Alexandria workshop unearthed by archaeologists in Egypt

(ORDO NEWS) — The archaeological mission of the Supreme Council of Antiquities of Egypt discovered an ancient workshop for the manufacture of pottery vessels dating back to the beginning of the Roman era.

According to the website of the Egyptian Ministry of Antiquities, the discovery was made by a team of archaeologists working at the Tibet Matruh site, west of Alexandria. She managed to find a workshop for the manufacture of amphoras.

As explained by Dr. Mustafa Vaziri, secretary general of the Supreme Council of Antiquities, the workshop consisted of a group of furnaces, two of which the archaeologists managed to unearth. Interestingly, they were carved into the rock. One of the ancient furnaces is in good condition.

The workshop has been dated to the Roman period, but, according to experts, it could have been used for several centuries.

So, in the northern section of this object, the remains of a lime kiln, which dates back to the Byzantine era, were found.
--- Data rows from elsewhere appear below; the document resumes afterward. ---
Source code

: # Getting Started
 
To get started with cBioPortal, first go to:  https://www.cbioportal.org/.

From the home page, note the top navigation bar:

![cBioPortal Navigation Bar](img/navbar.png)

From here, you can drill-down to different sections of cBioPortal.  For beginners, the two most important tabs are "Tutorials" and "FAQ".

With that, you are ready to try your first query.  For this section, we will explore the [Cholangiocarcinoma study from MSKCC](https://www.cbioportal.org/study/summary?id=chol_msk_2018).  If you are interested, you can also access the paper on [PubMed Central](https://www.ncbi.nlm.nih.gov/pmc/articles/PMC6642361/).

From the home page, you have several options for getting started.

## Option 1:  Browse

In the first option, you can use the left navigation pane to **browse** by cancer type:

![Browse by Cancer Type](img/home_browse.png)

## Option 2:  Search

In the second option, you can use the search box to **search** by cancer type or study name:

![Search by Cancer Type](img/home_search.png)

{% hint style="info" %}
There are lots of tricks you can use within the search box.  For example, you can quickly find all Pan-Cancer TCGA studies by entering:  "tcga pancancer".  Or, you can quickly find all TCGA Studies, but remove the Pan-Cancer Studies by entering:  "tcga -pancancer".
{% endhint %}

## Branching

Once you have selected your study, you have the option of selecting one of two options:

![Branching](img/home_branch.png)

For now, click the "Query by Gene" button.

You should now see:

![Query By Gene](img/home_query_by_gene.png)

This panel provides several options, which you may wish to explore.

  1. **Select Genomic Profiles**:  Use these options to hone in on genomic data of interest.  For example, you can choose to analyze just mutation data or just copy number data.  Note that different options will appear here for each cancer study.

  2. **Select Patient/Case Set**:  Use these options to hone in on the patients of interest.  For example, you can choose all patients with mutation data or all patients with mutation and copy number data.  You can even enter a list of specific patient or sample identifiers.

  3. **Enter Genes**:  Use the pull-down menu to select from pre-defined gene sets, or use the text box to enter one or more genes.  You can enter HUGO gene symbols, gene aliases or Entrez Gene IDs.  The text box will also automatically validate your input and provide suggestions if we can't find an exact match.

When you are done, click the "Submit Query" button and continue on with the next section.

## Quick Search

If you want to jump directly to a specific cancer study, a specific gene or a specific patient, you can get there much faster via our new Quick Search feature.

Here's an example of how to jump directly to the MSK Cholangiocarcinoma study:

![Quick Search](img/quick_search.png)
The mission was also able to locate a building located south of two rock ovens. Scientists suggest that this could be a warehouse for storing tools – items for the daily use of a large group of workers.
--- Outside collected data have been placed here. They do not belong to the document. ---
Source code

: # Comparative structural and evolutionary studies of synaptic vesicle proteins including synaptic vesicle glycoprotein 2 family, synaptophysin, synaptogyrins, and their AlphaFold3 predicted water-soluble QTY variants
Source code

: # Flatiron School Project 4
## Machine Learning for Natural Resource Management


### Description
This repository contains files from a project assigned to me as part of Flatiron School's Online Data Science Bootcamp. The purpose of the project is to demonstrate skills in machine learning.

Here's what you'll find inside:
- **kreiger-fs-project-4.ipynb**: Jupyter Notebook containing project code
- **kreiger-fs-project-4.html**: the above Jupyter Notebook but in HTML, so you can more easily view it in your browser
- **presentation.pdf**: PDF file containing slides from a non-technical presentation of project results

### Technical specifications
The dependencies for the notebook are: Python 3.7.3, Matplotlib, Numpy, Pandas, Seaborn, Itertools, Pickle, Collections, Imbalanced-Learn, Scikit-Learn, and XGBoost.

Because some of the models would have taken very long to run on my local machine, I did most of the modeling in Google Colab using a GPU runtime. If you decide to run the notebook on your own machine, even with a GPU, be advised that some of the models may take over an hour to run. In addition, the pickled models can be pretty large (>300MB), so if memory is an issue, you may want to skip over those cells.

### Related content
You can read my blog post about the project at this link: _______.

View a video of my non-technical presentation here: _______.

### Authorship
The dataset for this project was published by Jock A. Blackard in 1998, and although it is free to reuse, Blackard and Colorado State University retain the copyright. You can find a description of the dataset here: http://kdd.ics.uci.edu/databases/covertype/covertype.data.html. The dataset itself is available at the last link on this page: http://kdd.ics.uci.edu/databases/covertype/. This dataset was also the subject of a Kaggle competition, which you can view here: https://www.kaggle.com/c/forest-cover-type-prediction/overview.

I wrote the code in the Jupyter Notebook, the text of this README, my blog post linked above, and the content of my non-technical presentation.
The remains of several limestone buildings were also found, inside of which dishes and various utensils were found.

These buildings date back to the era of the Ptolemaic dynasty. They were probably used for different purposes. Thus, one of the premises, as determined by the experts, was residential. It was intended for temporary accommodation of workers.
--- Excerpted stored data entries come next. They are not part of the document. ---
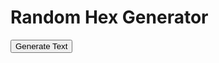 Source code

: <html>
  <head>
    <meta charset="UTF-8">
    <title>Random Text Generator</title>
    <script src="https://cdnjs.cloudflare.com/ajax/libs/PapaParse/5.3.0/papaparse.min.js"></script>
  </head>
  <body>
    <h1>Random Hex Generator</h1>
    <button id="generate-button">Generate Text</button>
    <div id="output"></div>
    <script>
      // Create a function to load a CSV file and parse it with Papa Parse
      async function loadCSV(url) {
        const response = await fetch(url);
        const text = await response.text();
        const results = await new Promise(resolve => Papa.parse(text, {
          delimiter: ",",
          header: false,
          skipEmptyLines: true,
          complete: (results) => resolve(results.data)
        }));
        return results;
      }
      
 // Load the CSV files into arrays
      const arcticCSV = await loadCSV('/CSV/Monster - 01_Arctic.csv');
      const desertCSV = await loadCSV('/CSV/Monster - 02_Desert.csv');
      const forestCSV = await loadCSV('/CSV/Monster - 03_Forest.csv');
      const hillsCSV = await loadCSV('/CSV/Monster - 04_Hills.csv');
      const jungleCSV = await loadCSV('/CSV/Monster - 05_Jungle.csv');
      const mountainCSV = await loadCSV('/CSV/Monster - 06_Mountain.csv');
      const plainsCSV = await loadCSV('/CSV/Monster - 07_Plains.csv');
      const swampCSV = await loadCSV('/CSV/Monster - 08_Swamp.csv');
      const cityCSV = await loadCSV('/CSV/Monster - 09_City.csv');
      const seaCSV = await loadCSV('/CSV/Monster - 10_Sea.csv');
      const gateCSV = await loadCSV('/CSV/Monster - 11_Gate.csv');
      const indexCSV = await loadCSV('/CSV/Monster - Index.csv');
      
      // Create a function to select a random Monster CSV file
      function selectMonsterCSV() {
        const monsterCSVs = [arcticCSV, desertCSV, forestCSV, hillsCSV, jungleCSV, mountainCSV, plainsCSV, swampCSV, cityCSV, seaCSV];
        const randomIndex = Math.floor(Math.random() * monsterCSVs.length);
        return monsterCSVs[randomIndex];
      }
      
      // Create a function to concatenate random cells from a Monster CSV file
async function generateText() {
  const monsterCSV = await selectMonsterCSV();
  let concatenatedText = '';
  for (let i = 1; i < monsterCSV.length; i++) { // start loop at index 1
    const cells = monsterCSV[i];
    if (cells.length >= 16 && cells[4] !== '') {
      for (let j = 4; j < 16; j++) {
        if (cells[j] !== '') {
          concatenatedText += cells[j]+ ' ';
        }
      }
      if (Math.random() < 0.1) {
        const gateRows = await gateCSV;
        let gateText = '';
        for (let k = 0; k < gateRows.length; k++) {
          const gateCells = gateRows[k];
          if (gateCells.length >= 7 && gateCells[4] !== '') {
            for (let l = 4; l <= 7; l++) {
              if (gateCells[l] !== '') {
                gateText += gateCells[l] + ' ';
              }
            }
          }
        }
        concatenatedText += '\n\n' + gateText;
      }
    }
  }
  // Replace 4-digit sequences with values from the Index CSV file
  const indexCSVResponse = await fetch('/CSV/Monster - Index.csv');
  const indexCSVText = await indexCSVResponse.text();
  const indexCSVRows = indexCSVText.split('\n');

  const replacedIndexes = new Set();
  let replacedIndexCount = 0;

  while (true) {
    let foundMatch = false;

    // Keep track of the available indexes for each matched sequence
    const availableIndexesForMatches = {};

    // Search for matches in the concatenated text and keep track of the available indexes for each match
    concatenatedText.replace(/\b\d{4}\b/g, match => {
      const regex = new RegExp(`\\b${match}\\b`, 'g');
      for (let i = 0; i < indexCSVRows.length; i++) {
        const indexRow = indexCSVRows[i];
        if (!indexRow) {
          continue;
        }

        if (indexRow.includes(match)) {
          const indexCells = indexRow.split(',');
          const availableIndexes = Array.from(Array(indexCells.length).keys()).slice(31, 37);
          availableIndexesForMatches[match] = availableIndexes.filter(index => indexCells[index] && indexCells[index].trim());
          break;
        }
      }
      return match;
    });

    // Replace each matched sequence with a random index
    Object.entries(availableIndexesForMatches).forEach(([match, availableIndexes]) => {
      if (availableIndexes.length > 0) {
        const randomIndex = Math.floor(Math.random() * availableIndexes.length);
const index = availableIndexes[randomIndex];
const replacementValue = indexCSVRows[index] || '';
        concatenatedText = concatenatedText.replace(new RegExp(`\\b${match}\\b`, 'g'), indexCSVRows[randomIndex].split(',')[1].trim());
        replacedIndexes.add(randomIndex);
        replacedIndexCount++;
        foundMatch = true;
      }
    });

    if (!foundMatch) {
      break;
    }
  }

  return concatenatedText;
}

      
// Bind an event listener to a button
const button = document.querySelector('button');
button.addEventListener('click', async () => {
  const text = await generateText();
  const outputDiv = document.querySelector('#output');
  outputDiv.innerHTML = text;
});
    </script>
  </body>
</html>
Other premises were used as manufactories. Millstones, amphoras, various types of weights and spindles were found inside them.

Another room may have been used for cooking and selling food. Inside it, the remains of amphorae were also found, in which fish bones were preserved. Cooking ovens were also excavated there, and a large number of coins were found on the floor of these rooms.

Another excavated room was used for religious rituals. It differs from other rooms by a platform built on top of the floor.

Fragments of terracotta statues were found on it. These figurines are poorly preserved, however, scientists have found that some of them depicted the god Harpocrates. Some figurines, apparently, depicted the current ruler.

According to Ibrahim Mustafa, head of the archaeological mission, his team collected a rather large collection of ancient coins during field work, most of which date back to the Ptolemaic era.

The mission also found parts of terracotta statues of gods and women, an amulet and a feathered crown of the god Bes, one of the most mysterious and revered gods of Ancient Egypt, who was depicted as a dwarf.

In addition, archaeologists have found a considerable number of fish hooks and a boat anchor. Also, about a hundred burials were found in the vicinity of the workshop.

Scientists suggest that in an earlier era a large number of rock-cut tombs were located here. However, this “cemetery” by the time the workshop was built, probably had long been abandoned.